At each reporting date, an assessment is made for impairment. Any excess of the carrying amount of stocks over its estimated selling price less costs to complete and sell is recognised as an impairment loss in profit or loss. Reversals of impairment losses are also recognised in profit or loss.

Cash and cash equivalents

Cash and cash equivalents are basic financial assets and include deposits held at call with banks.

Trade and other creditors

Trade and other creditors are initially recognised at fair value and thereafter stated at amortised cost using the effective interest rate method, unless the effect of discounting would be immaterial, in which case they are stated at cost.

Financial instruments

Financial assets and financial liabilities are recognised when the Company becomes a party to the contractual provisions of the instrument.

Financial liabilities and equity instruments are classified according to the substance of the contractual arrangements entered into. An equity instrument is any contract that evidences a residual interest in the assets of the Company after deducting all of its liabilities.

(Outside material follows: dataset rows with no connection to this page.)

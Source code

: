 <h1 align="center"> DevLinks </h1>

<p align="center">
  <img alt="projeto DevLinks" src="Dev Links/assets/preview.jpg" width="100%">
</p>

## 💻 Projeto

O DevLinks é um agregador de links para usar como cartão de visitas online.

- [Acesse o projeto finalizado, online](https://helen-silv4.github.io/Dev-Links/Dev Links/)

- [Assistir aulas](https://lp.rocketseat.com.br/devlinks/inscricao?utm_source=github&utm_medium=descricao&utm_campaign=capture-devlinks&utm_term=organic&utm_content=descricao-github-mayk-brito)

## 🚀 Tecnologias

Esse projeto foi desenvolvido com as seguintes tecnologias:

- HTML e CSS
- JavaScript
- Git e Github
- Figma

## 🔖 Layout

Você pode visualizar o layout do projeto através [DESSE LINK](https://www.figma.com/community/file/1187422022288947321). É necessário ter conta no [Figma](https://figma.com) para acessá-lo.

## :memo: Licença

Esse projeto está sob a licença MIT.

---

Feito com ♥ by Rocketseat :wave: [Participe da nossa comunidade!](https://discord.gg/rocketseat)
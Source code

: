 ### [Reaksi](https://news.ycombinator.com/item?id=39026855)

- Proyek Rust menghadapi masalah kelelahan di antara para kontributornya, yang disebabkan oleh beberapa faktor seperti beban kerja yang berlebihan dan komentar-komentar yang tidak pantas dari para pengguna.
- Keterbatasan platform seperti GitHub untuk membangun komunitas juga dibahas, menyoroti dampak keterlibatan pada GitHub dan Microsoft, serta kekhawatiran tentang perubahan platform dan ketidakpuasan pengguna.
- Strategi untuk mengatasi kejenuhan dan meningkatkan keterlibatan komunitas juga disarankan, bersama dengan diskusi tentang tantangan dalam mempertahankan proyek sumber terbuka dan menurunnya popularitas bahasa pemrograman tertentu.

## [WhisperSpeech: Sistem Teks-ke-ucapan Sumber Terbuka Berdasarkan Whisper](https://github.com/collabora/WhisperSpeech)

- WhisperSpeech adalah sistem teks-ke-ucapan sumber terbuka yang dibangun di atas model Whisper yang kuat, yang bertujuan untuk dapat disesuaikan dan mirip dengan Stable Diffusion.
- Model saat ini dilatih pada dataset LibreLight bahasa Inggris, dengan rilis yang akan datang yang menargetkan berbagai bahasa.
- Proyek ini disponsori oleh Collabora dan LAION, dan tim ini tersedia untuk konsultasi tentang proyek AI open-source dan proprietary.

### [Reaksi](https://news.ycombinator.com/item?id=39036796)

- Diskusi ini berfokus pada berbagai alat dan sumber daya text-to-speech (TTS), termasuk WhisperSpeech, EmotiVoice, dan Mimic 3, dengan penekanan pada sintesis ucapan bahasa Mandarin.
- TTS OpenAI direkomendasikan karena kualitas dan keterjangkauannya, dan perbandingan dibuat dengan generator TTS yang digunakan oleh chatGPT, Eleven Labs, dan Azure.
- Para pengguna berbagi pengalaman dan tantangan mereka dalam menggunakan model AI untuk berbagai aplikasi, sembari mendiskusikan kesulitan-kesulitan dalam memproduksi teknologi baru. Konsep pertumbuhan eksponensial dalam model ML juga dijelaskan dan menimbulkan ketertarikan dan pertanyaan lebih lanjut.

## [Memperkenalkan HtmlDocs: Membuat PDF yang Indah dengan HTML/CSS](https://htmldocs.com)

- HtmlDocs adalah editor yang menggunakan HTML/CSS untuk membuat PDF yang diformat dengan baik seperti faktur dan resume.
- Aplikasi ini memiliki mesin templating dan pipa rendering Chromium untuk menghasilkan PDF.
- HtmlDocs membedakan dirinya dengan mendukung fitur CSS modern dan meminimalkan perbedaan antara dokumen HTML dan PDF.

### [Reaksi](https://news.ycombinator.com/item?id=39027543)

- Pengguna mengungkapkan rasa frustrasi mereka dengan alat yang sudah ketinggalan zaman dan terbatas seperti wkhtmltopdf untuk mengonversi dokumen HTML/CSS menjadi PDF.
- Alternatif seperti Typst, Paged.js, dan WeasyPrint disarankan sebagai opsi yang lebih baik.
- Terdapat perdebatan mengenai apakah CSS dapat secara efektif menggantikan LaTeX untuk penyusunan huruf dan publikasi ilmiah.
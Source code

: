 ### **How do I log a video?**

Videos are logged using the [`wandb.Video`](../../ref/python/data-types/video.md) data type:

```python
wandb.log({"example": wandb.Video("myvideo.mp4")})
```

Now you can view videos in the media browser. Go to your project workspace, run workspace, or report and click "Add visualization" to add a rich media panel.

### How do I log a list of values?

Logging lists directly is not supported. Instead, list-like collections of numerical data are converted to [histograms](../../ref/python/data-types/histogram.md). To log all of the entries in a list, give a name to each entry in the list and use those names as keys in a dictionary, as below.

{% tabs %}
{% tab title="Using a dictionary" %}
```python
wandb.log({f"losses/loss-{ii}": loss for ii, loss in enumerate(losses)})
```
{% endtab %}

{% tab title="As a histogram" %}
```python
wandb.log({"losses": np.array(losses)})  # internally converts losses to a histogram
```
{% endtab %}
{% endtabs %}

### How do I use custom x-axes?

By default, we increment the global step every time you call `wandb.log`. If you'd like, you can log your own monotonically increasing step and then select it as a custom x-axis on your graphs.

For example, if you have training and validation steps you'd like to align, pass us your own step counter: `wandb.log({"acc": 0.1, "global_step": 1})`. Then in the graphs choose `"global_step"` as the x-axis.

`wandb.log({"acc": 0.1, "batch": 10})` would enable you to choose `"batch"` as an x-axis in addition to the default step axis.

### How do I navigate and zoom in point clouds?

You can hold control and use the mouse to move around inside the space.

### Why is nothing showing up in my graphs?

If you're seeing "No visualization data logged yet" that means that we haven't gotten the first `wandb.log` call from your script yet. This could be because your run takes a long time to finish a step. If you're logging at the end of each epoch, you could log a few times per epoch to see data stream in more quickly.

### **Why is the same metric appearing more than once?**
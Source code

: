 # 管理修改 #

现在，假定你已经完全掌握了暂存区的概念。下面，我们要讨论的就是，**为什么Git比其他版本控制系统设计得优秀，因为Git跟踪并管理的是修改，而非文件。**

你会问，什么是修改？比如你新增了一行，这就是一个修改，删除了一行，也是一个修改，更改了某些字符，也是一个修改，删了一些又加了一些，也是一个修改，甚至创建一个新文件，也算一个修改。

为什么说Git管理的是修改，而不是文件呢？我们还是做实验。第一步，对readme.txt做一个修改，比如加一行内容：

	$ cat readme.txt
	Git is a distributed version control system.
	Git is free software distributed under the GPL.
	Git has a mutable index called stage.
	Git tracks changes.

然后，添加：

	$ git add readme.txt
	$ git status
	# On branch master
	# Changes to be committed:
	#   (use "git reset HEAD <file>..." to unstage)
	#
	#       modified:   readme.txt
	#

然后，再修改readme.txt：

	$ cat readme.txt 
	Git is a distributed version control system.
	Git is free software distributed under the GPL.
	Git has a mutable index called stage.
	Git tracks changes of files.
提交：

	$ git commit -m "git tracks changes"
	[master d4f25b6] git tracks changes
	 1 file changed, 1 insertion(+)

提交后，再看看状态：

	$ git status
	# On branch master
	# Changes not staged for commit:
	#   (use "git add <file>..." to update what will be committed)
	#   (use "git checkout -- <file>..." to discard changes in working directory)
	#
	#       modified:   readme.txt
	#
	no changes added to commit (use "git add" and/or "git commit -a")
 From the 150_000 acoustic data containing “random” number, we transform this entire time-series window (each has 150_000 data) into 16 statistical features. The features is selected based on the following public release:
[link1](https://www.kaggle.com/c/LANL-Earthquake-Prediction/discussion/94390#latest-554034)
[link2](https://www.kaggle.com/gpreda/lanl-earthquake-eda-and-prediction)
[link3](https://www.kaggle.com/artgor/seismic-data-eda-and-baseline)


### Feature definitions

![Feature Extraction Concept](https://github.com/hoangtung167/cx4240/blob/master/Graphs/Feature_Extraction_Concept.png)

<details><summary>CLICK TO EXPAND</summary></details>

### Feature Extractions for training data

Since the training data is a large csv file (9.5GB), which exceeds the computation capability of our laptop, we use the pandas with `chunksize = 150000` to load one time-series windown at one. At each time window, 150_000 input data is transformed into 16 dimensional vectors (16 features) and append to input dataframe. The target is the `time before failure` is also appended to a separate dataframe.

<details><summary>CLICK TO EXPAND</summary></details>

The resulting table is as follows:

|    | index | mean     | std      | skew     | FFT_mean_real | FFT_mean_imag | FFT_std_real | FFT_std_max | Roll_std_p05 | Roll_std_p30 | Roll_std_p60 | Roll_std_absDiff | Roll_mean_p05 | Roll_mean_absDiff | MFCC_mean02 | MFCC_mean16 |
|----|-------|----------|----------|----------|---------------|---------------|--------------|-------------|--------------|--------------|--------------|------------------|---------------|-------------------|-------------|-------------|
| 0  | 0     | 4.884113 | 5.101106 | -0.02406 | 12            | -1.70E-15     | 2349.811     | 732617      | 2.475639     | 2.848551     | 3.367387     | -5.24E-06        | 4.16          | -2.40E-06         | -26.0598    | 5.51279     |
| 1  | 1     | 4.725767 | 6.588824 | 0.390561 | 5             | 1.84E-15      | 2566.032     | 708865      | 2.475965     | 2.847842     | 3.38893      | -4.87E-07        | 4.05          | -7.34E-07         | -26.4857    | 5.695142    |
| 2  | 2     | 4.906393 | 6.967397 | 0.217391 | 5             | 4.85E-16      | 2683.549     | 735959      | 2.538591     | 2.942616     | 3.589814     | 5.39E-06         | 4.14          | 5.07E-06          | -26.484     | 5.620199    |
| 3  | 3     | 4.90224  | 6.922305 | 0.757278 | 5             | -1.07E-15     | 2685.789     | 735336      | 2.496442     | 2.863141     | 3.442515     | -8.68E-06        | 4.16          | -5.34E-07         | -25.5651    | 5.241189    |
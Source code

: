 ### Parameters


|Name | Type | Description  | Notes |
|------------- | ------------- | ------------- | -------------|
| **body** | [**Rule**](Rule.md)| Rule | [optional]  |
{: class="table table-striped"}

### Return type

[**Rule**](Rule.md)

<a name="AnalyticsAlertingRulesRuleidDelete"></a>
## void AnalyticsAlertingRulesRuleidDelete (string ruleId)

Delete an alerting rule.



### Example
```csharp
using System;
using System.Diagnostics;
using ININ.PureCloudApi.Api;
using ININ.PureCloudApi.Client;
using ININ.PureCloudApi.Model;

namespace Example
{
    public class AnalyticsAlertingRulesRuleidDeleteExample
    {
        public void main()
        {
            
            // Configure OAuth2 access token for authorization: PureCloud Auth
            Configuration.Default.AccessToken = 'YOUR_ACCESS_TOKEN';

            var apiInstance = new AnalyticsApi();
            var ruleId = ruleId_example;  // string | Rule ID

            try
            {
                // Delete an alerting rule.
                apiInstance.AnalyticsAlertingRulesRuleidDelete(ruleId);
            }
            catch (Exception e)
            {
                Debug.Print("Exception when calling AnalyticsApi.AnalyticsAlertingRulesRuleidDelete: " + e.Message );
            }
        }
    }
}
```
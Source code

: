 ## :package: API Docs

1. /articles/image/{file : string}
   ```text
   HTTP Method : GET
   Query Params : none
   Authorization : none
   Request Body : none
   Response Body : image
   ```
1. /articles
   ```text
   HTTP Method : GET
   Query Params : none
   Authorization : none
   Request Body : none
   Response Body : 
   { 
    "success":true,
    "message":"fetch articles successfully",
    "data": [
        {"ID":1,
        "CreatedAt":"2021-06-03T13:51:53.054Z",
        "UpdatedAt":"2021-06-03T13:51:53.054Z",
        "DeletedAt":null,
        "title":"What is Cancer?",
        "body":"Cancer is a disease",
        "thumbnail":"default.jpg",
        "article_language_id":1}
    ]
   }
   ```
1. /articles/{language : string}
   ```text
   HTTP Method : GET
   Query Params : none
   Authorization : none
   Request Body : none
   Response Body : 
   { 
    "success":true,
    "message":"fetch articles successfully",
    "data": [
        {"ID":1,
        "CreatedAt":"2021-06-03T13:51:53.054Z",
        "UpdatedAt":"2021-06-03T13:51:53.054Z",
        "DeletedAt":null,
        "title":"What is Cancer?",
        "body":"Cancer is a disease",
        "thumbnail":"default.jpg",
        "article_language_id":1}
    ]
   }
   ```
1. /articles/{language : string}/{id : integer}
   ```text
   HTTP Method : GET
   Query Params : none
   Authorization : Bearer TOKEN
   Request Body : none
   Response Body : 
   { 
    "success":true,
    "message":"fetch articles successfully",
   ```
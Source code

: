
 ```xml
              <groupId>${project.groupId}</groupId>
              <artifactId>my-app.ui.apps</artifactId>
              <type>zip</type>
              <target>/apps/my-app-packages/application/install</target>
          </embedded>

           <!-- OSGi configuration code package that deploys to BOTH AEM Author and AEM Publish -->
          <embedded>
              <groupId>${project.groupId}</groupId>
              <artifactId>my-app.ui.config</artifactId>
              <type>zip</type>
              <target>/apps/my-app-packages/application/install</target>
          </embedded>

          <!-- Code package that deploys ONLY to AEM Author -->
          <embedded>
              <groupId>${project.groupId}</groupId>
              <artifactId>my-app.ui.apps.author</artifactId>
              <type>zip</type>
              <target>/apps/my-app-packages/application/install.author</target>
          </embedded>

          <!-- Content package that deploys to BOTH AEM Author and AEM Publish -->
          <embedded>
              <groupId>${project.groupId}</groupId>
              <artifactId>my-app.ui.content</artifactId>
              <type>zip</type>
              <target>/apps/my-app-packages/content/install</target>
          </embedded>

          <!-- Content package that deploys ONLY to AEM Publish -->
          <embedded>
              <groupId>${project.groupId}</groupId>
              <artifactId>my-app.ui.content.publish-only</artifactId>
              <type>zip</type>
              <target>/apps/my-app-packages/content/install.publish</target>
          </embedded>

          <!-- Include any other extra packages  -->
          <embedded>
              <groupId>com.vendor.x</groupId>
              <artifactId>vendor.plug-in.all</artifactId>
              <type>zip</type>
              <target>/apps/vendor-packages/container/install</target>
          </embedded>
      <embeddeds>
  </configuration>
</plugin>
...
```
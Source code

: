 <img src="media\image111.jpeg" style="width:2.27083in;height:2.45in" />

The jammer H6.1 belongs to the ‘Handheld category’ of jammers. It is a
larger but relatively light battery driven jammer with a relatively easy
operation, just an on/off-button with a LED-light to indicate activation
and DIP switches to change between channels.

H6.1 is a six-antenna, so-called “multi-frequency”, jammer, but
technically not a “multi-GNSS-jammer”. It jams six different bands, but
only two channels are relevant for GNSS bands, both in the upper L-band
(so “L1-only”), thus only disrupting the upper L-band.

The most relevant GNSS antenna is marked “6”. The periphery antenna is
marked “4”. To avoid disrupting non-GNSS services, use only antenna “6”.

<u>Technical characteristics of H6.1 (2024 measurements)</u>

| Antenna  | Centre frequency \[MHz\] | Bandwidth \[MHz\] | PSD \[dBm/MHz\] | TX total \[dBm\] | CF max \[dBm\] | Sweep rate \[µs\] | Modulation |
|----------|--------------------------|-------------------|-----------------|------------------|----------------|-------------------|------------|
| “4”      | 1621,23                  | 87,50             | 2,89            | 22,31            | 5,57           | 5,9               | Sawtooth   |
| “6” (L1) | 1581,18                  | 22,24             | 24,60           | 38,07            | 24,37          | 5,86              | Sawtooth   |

Financial assets and liabilities are only offset in the Balance Sheet when, and only when there exists a legally enforceable right to set off the recognised amounts and the Company intends either to settle on a net basis, or to realise the asset and settle the liability simultaneously.

Basic financial assets
Basic financial assets, which include debtors and bank balances, are initially measured at transaction price including transaction costs and are subsequently carried at amortised cost using the effective interest method unless the arrangement constitutes a financing transaction, where the transaction is measured at the present value of the future receipts discounted at a market rate of interest. Financial assets classified as receivable within one year are not amortised.

Basic financial liabilities
Basic financial liabilities, including creditors, are initially recognised at transaction price unless the arrangement constitutes a financing transaction, where the debt instrument is measured at the present value of the future payments discounted at a market rate of interest. Financial liabilities classified as payable within one year are not amortised.

Debt instruments are subsequently carried at amortised cost, using the effective interest rate method.

Trade creditors are obligations to pay for goods or services that have been acquired in the ordinary course of business from suppliers. Amounts payable are classified as current liabilities if payment is due within one year or less. If not, they are presented as non-current liabilities. Trade creditors are recognised initially at transaction price and subsequently measured at amortised cost using the effective interest method.

Equity instruments
Equity instruments issued by the Company are recorded at the fair value of cash or other resources received or receivable, net of direct issue costs. If payment is deferred and the time value of money is material, the initial measurement is on a present value basis. Dividends payable on equity instruments are recognised as liabilities once they are no longer at the discretion of the Company.

2. Employees

2024 2023
Number Number
Monthly average number of persons employed by the company during the year, including directors 2 2

3. Creditors: amounts falling due within one year

2024 2023
£ £
Other creditors 53,563 51,868

There are no amounts included above in respect of which any security has been given by the small entity.

4. Called-up share capital

2024 2023
£ £
Allotted, called-up and fully-paid
100 Ordinary shares of £ 1.00 each 100 100

5. Related party transactions

Transactions with the entity's directors

2024 2023
£ £
Amounts owed to Key Management Personnel 50,717 49,317

These loans are unsecured, interest free and have no fixed date for repayment.